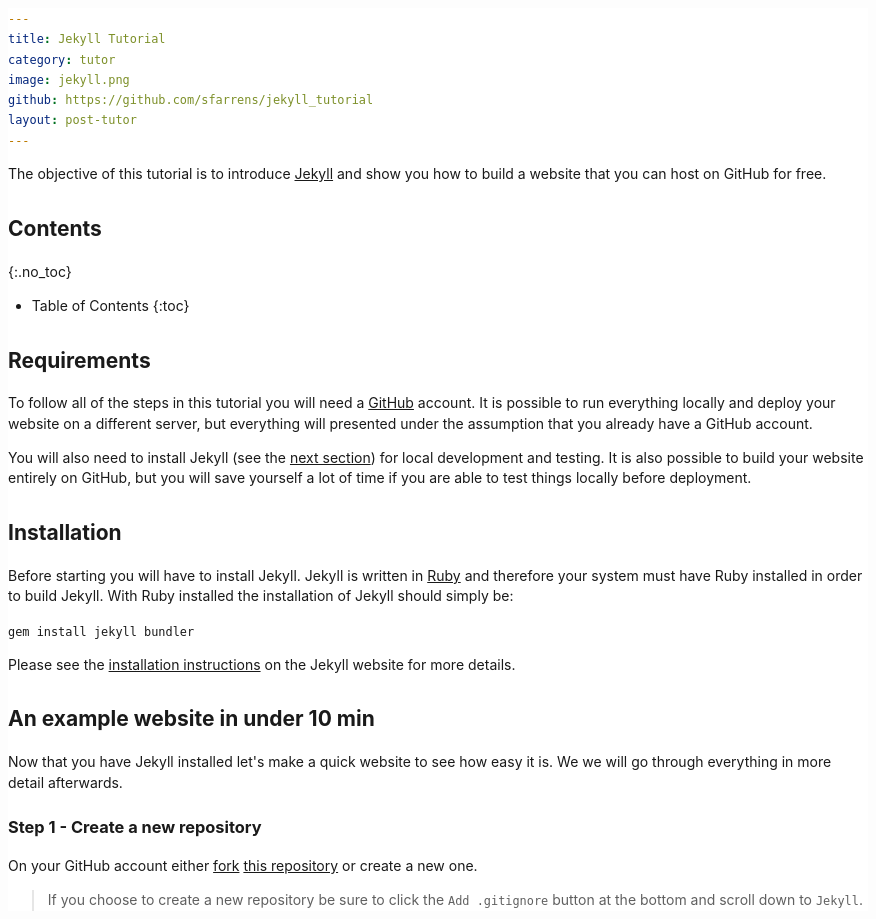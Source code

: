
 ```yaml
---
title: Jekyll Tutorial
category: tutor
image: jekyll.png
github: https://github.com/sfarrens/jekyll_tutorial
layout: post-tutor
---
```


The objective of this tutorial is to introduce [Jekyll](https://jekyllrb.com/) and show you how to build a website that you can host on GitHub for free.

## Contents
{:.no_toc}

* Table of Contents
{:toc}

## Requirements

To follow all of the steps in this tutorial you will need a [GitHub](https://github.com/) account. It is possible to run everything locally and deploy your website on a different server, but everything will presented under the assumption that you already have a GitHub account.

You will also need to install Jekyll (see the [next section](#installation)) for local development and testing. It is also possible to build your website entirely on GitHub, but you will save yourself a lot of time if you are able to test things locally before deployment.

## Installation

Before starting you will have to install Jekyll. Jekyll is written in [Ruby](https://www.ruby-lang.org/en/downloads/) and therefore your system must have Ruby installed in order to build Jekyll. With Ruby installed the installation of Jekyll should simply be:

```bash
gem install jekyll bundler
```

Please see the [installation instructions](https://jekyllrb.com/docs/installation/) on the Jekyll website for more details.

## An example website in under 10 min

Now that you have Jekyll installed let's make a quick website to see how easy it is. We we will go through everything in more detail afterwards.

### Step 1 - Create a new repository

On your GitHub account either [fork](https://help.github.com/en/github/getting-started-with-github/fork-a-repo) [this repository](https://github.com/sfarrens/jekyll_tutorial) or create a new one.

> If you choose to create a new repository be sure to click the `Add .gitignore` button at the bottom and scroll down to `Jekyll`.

****

For this exercise, find all lines in the records containing the word "under" and copy them.

To follow all of the steps in this tutorial you will need a [GitHub](https://github.com/) account. It is possible to run everything locally and deploy your website on a different server, but everything will presented under the assumption that you already have a GitHub account.
## An example website in under 10 min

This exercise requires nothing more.